[WHAT THE TASK REQUIRES] Stopping at the line that holds "By pre-defining a", repeat the lines below exactly, starting from the very first and including that final line.

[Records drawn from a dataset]
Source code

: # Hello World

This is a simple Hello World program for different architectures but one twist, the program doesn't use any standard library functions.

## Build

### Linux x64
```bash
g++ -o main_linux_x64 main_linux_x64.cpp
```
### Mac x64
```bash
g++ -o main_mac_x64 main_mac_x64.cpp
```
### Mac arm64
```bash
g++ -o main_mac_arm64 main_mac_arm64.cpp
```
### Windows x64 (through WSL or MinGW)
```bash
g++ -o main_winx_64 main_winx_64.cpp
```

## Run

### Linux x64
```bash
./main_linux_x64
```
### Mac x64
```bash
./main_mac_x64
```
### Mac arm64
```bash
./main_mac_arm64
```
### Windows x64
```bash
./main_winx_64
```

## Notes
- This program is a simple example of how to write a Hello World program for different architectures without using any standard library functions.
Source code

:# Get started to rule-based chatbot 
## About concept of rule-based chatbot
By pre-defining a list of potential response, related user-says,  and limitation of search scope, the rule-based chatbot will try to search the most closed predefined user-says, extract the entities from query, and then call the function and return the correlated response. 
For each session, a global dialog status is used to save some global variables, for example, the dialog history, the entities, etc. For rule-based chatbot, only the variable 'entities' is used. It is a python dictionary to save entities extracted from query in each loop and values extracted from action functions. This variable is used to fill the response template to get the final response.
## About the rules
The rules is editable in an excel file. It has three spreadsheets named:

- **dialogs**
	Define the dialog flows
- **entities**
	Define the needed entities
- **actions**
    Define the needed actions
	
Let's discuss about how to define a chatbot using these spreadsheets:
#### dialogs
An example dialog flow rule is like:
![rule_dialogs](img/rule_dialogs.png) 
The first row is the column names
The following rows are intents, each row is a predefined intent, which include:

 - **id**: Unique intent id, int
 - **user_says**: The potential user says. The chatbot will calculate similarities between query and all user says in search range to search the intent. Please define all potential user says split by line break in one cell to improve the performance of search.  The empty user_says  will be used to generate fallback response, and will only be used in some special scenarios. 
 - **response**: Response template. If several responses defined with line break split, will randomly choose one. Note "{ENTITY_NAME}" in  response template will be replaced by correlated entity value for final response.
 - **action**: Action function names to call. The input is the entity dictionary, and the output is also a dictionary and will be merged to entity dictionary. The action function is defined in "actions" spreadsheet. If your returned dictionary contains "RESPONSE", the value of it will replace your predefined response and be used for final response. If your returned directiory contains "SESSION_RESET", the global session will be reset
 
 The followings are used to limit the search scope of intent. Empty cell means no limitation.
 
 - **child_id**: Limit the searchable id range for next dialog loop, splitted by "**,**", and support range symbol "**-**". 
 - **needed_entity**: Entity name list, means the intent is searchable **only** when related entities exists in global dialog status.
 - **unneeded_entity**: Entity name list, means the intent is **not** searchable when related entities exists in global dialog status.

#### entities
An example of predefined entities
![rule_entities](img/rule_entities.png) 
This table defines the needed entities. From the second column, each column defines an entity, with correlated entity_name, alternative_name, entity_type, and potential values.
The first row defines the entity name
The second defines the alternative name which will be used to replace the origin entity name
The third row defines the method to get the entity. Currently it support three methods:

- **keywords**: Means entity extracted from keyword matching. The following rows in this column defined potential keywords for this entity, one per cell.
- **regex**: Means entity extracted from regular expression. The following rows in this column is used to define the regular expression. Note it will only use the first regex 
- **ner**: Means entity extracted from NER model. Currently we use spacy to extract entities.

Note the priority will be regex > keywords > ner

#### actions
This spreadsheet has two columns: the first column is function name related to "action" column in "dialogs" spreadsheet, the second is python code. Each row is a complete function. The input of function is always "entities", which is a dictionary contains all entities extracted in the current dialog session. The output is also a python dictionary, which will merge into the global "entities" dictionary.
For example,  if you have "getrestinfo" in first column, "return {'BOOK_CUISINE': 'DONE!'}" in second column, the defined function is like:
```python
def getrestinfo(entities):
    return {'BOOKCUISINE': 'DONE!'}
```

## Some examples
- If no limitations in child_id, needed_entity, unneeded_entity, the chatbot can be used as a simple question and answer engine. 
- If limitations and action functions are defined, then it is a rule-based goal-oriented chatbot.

[ANSWER FOR THE TASK]
Source code

: # Hello World

This is a simple Hello World program for different architectures but one twist, the program doesn't use any standard library functions.

## Build

### Linux x64
```bash
g++ -o main_linux_x64 main_linux_x64.cpp
```
### Mac x64
```bash
g++ -o main_mac_x64 main_mac_x64.cpp
```
### Mac arm64
```bash
g++ -o main_mac_arm64 main_mac_arm64.cpp
```
### Windows x64 (through WSL or MinGW)
```bash
g++ -o main_winx_64 main_winx_64.cpp
```

## Run

### Linux x64
```bash
./main_linux_x64
```
### Mac x64
```bash
./main_mac_x64
```
### Mac arm64
```bash
./main_mac_arm64
```
### Windows x64
```bash
./main_winx_64
```

## Notes
- This program is a simple example of how to write a Hello World program for different architectures without using any standard library functions.
Source code

:# Get started to rule-based chatbot 
## About concept of rule-based chatbot
By pre-defining a list of potential response, related user-says,  and limitation of search scope, the rule-based chatbot will try to search the most closed predefined user-says, extract the entities from query, and then call the function and return the correlated response. 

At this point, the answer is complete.